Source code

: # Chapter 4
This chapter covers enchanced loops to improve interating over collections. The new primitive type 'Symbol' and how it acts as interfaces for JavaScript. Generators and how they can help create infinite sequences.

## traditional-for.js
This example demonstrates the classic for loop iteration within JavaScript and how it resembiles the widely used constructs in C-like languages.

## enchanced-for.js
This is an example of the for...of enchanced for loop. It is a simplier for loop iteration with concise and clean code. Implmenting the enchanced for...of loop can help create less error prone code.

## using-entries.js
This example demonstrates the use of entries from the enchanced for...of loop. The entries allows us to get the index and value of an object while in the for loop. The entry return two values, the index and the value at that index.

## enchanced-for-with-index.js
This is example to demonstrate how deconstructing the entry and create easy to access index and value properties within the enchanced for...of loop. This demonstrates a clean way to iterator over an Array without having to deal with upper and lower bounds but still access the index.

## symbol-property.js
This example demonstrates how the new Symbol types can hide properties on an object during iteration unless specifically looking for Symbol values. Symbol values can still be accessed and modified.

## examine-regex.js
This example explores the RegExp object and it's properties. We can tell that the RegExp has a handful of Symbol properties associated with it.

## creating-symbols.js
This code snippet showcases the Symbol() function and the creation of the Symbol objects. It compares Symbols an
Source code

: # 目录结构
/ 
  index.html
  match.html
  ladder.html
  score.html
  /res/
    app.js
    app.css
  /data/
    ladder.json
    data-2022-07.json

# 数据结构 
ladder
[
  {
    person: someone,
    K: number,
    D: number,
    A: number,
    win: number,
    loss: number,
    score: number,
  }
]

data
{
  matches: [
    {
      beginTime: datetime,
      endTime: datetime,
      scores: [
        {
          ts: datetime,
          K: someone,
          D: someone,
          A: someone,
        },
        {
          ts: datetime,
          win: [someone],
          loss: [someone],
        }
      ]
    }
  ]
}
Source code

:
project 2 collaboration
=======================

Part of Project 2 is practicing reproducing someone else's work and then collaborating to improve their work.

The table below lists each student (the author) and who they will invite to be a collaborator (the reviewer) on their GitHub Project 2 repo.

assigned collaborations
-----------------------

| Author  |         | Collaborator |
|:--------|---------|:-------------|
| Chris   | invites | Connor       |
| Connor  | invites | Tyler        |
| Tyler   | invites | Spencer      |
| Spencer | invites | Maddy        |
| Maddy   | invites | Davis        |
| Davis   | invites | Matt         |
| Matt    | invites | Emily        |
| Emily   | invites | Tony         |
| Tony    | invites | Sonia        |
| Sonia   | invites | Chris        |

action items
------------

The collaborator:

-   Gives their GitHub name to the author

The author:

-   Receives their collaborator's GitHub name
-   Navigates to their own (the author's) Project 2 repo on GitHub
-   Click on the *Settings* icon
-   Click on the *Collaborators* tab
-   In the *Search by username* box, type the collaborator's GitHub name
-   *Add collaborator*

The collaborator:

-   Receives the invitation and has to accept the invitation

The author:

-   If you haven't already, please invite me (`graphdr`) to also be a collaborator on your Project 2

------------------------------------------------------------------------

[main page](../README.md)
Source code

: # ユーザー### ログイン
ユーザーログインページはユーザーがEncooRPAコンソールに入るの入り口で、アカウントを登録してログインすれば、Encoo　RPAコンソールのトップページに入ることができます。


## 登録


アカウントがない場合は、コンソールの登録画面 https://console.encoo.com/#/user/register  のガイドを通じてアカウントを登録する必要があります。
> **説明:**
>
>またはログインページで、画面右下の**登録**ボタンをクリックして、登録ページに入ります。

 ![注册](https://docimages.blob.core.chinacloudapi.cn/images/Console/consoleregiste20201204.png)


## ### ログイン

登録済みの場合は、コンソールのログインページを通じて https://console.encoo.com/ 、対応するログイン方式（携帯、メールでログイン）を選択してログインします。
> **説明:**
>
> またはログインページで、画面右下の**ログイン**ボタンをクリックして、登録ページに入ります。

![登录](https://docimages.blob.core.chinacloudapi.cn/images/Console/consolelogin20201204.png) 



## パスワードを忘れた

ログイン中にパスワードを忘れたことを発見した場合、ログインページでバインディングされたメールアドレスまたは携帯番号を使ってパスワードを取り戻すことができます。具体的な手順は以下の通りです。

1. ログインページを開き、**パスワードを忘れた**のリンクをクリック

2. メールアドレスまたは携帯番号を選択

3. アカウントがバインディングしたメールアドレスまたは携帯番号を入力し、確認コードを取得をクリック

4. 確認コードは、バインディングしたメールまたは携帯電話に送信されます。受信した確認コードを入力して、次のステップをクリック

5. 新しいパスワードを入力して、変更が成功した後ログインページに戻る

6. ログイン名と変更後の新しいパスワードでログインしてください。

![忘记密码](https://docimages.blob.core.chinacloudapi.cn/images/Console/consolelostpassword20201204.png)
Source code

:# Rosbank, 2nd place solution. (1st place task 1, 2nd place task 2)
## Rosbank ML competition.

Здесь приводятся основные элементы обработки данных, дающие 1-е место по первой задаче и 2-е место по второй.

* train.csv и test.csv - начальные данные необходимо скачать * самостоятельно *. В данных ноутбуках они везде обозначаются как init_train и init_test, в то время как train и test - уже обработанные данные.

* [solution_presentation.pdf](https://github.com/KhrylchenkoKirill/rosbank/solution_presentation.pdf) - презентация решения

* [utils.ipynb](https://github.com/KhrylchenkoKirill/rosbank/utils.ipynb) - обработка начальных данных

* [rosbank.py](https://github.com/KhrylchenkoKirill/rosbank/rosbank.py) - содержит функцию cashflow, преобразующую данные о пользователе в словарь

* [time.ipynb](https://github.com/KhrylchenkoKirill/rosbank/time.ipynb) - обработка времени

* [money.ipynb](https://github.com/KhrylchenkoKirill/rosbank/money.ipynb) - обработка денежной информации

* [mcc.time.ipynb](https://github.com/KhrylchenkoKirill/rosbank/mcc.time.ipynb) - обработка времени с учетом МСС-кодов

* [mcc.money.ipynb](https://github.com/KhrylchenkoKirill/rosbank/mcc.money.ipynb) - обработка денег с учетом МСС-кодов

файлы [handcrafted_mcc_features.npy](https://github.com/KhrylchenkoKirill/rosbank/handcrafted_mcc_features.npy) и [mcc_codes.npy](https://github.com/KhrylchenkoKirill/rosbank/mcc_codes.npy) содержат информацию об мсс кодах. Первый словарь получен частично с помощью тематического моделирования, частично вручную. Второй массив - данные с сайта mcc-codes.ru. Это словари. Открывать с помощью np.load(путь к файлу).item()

* [What you need to do] Pull every line containing "repo" out of the records.

* [Written answer]
The table below lists each student (the author) and who they will invite to be a collaborator (the reviewer) on their GitHub Project 2 repo.
-   Navigates to their own (the author's) Project 2 repo on GitHub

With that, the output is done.